Collected data
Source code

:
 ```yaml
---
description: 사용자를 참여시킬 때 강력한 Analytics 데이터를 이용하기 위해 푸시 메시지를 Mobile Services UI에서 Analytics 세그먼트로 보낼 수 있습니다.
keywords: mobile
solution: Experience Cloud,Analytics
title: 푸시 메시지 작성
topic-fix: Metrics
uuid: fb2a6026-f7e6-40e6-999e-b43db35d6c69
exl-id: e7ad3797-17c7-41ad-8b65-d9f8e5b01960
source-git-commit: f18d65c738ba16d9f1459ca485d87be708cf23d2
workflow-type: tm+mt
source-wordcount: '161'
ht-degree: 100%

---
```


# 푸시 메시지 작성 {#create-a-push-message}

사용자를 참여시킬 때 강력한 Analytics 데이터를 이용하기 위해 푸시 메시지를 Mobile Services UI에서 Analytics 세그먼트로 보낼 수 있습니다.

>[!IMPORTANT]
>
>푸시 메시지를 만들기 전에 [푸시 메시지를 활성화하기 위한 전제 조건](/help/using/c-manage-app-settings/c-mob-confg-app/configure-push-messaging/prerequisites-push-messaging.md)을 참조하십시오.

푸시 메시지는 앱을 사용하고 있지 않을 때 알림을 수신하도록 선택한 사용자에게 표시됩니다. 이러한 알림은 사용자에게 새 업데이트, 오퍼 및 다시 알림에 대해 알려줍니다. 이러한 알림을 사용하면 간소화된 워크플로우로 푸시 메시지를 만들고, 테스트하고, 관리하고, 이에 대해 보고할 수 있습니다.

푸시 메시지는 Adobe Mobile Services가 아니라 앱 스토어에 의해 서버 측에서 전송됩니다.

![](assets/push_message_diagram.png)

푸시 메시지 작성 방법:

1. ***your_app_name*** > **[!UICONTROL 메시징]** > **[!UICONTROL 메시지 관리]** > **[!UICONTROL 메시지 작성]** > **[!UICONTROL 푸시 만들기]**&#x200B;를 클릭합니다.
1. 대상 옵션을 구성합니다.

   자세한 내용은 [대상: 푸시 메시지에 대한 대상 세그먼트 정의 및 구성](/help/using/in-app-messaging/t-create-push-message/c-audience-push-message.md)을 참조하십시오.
...
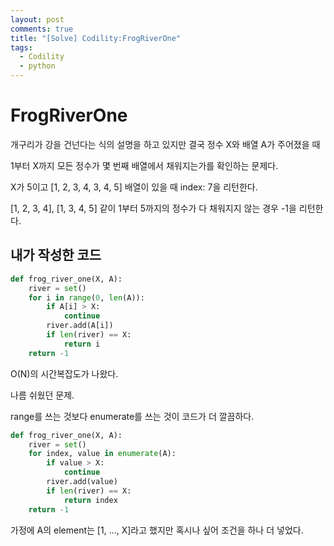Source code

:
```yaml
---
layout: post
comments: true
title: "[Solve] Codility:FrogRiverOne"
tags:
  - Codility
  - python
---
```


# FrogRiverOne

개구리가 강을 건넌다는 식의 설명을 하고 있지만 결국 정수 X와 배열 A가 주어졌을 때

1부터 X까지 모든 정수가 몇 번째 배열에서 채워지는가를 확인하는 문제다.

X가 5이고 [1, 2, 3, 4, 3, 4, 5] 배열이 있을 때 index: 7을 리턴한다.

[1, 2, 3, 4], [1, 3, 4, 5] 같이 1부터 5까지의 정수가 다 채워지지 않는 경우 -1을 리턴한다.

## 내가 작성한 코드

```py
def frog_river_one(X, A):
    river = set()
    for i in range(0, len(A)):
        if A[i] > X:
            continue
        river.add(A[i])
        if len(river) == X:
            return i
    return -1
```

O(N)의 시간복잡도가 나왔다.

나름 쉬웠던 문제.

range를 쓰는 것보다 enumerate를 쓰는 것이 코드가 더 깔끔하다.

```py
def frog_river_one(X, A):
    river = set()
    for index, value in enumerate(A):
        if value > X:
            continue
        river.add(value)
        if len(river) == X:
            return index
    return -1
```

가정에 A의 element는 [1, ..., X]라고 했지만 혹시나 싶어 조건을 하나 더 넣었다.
==
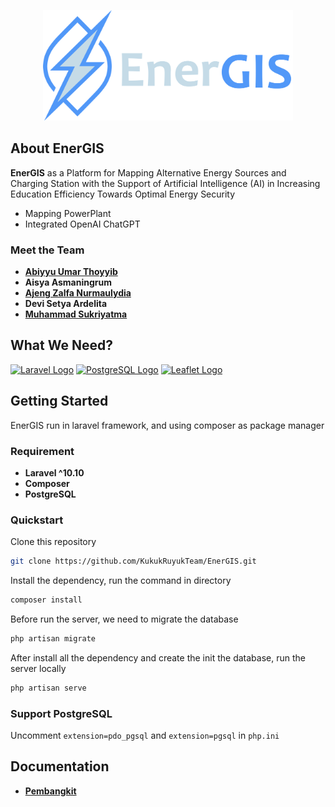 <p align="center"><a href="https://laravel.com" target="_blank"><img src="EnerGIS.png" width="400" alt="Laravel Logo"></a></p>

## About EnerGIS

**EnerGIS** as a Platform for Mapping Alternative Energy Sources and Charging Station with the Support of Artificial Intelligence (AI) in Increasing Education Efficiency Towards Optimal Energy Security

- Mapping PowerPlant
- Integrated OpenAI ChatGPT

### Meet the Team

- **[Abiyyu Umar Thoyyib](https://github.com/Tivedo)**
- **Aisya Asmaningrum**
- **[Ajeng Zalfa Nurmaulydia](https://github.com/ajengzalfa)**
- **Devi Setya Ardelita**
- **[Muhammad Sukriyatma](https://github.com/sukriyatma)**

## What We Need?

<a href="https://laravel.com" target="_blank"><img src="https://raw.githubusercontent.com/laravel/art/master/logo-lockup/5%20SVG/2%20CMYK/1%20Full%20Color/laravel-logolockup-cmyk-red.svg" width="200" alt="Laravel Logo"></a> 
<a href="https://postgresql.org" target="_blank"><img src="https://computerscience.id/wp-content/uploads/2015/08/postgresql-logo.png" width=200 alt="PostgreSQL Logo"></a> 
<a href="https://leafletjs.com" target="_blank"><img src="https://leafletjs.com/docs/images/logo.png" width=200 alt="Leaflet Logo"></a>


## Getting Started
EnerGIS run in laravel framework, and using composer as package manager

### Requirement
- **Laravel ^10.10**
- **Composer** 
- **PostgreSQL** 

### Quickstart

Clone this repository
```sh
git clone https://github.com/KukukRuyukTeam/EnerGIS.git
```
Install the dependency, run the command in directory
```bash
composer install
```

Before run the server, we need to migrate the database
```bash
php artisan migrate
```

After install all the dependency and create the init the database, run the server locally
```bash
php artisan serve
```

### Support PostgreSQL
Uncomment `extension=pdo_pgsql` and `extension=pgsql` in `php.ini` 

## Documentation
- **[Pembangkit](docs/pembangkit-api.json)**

WORK REQUEST. Retype only the lines above between the line with "### Quickstart" and the line with "- **[Pembangkit](docs/pembangkit-api.json)**", counting those two lines as well, and keep every character as it is.

SOLUTION TO THE EXERCISE.
### Quickstart

Clone this repository
```sh
git clone https://github.com/KukukRuyukTeam/EnerGIS.git
```
Install the dependency, run the command in directory
```bash
composer install
```

Before run the server, we need to migrate the database
```bash
php artisan migrate
```

After install all the dependency and create the init the database, run the server locally
```bash
php artisan serve
```

### Support PostgreSQL
Uncomment `extension=pdo_pgsql` and `extension=pgsql` in `php.ini` 

## Documentation
- **[Pembangkit](docs/pembangkit-api.json)**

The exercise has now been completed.